We carved pumpkins on Tuesday because I'm a go-getter. They were beautiful. True masterpieces.


I'm like you, and everyone else ever in the history of the planet, in that I loathe pumpkin carving. It's messy. It's gross. It's a pain in the arse. Then I eat 300 pounds of pumpkin seeds and the next morning wake up and crab-walk to the bathroom like the exorcist girl except faster, etc.

You know. All the same problems you have with pumpkin carving.

But I make us do it every year because the carved pumpkin is trick-or-treaters' green light.

I already get a depressingly-low number of kids at my door every year. Last year we had like 8 and most of those were people Skylar goes to medical school with who dragged their pajamaed children out of bed at 9:30 after Skylar texted them and said I was sad because almost no children came.

If I didn't put out the pumpkins WHO KNOWS what desolation would await me.

Skylar refuses to help with the pumpkin carving because he hates it the same amount as all of us but he doesn't care enough about the trick-or-treaters to put up with it. So he just sits in the kitchen and watches me do all the work and eats 300 pounds of pumpkin seeds and fights me for the bathroom the next morning.

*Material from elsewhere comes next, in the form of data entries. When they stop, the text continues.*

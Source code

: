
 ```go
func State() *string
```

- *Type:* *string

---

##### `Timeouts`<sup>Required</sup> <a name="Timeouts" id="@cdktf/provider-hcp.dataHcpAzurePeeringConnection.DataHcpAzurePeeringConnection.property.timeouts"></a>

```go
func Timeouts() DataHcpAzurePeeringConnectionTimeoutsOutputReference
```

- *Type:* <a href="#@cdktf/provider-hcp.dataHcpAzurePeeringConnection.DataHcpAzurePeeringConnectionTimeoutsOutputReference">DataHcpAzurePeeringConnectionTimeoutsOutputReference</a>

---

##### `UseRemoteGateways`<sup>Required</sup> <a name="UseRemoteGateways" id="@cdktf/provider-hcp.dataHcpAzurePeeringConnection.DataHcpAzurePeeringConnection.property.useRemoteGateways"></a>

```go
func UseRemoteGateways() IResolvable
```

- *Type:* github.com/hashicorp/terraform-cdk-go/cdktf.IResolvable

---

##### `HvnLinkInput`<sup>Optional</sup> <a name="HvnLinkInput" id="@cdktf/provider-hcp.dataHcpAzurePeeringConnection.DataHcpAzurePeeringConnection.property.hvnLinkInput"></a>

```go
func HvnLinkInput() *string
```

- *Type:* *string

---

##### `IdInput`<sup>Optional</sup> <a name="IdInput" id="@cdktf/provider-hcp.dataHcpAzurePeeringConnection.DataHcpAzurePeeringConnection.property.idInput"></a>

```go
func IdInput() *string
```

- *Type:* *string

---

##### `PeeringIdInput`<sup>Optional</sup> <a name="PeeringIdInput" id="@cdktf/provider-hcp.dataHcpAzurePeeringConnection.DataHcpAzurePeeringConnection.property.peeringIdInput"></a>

Usually I carve the pumpkins two days before Halloween and put them out on the porch and things are fine. We don't have youthsshshsssss in our neighborhood who are out for pumpkin destruction. They are always left intact. So I don't usually have a problem with this practice.

But. This year it is so cold in Salt Lake City that [some joke. I don't know you guys make one I'm tired WHY DO I ALWAYS HAVE TO DO ALL THE HEAVY LIFTING AROUND HERE]. It legitimately dropped to 12 degrees the other day.

TWELVE.

DEGREES.

IN OCTOBER.

This is basically unconstitutional but it takes so long to challenge things in the courts that by the time we get in front of SCOTUS it will be [insert same joke you made up from above].

I thought this would be a good thing for the pumpkins. In years past it has been warm in October and the heat has made the pumpkins rot quickly. I thought, "well, at least that won't happen this year."

As it turns out, 12 degrees is worse than 80 for the pumpkins. After one night out on the porch I found them basically collapsed on themselves.



The internet said to put them in a cold bath with some bleach. I don't know why. I didn't get that far. I just implicitly trusted the internet because when has it ever led us astray?

I MEAN BESIDES ALL OF THOSE OTHER TIMES.

Skylar came home that night, looked at the bathtub full of bobbing mushy pumpkins, sighed, and then went and finished the remaining pumpkin seeds.

I left them in there overnight and sort of forgot about them. I had a court hearing this morning an hour away from my house and in order to get ready for it I had to get up at an unconstitutional time. I'm not allowed to turn on any lights or breathe or exist in any way if I get up earlier than Skylar without risking actual divorce and murder and not necessarily in that order.

So I stumbled through the dark house, groggily, and made my way into the bathroom where I had completely forgotten about the internet pumpkin project from the night before.

I turned on a light and suddenly caught three bobbing rotted faces staring at me from the bathtub.



Y'all. It's the first time a Jack-O-Lantern actually made someone scream on Halloween.

Anyway, happy Halloween from our pumpkin patch.